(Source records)
· · · · ·
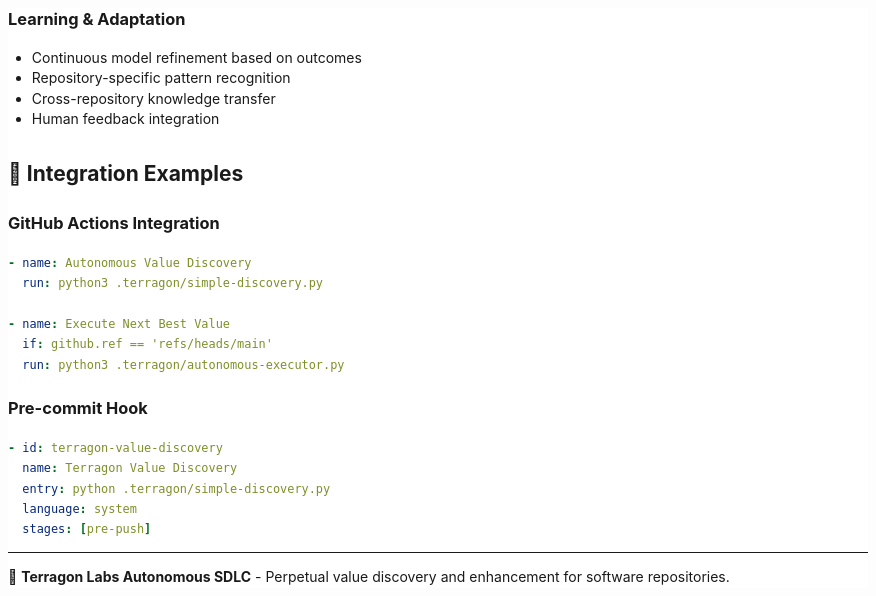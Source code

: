 ### Learning & Adaptation
- Continuous model refinement based on outcomes
- Repository-specific pattern recognition
- Cross-repository knowledge transfer
- Human feedback integration

## 🎉 Integration Examples

### GitHub Actions Integration
```yaml
- name: Autonomous Value Discovery
  run: python3 .terragon/simple-discovery.py

- name: Execute Next Best Value
  if: github.ref == 'refs/heads/main'
  run: python3 .terragon/autonomous-executor.py
```

### Pre-commit Hook
```yaml
- id: terragon-value-discovery
  name: Terragon Value Discovery
  entry: python .terragon/simple-discovery.py
  language: system
  stages: [pre-push]
```

---

🤖 **Terragon Labs Autonomous SDLC** - Perpetual value discovery and enhancement for software repositories.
· · · · ·
Assigned task: Give back the records above exactly, with no pictures.

Finished exercise:
Source code

: ### Learning & Adaptation
- Continuous model refinement based on outcomes
- Repository-specific pattern recognition
- Cross-repository knowledge transfer
- Human feedback integration

## 🎉 Integration Examples

### GitHub Actions Integration
```yaml
- name: Autonomous Value Discovery
  run: python3 .terragon/simple-discovery.py

- name: Execute Next Best Value
  if: github.ref == 'refs/heads/main'
  run: python3 .terragon/autonomous-executor.py
```

### Pre-commit Hook
```yaml
- id: terragon-value-discovery
  name: Terragon Value Discovery
  entry: python .terragon/simple-discovery.py
  language: system
  stages: [pre-push]
```

---

🤖 **Terragon Labs Autonomous SDLC** - Perpetual value discovery and enhancement for software repositories.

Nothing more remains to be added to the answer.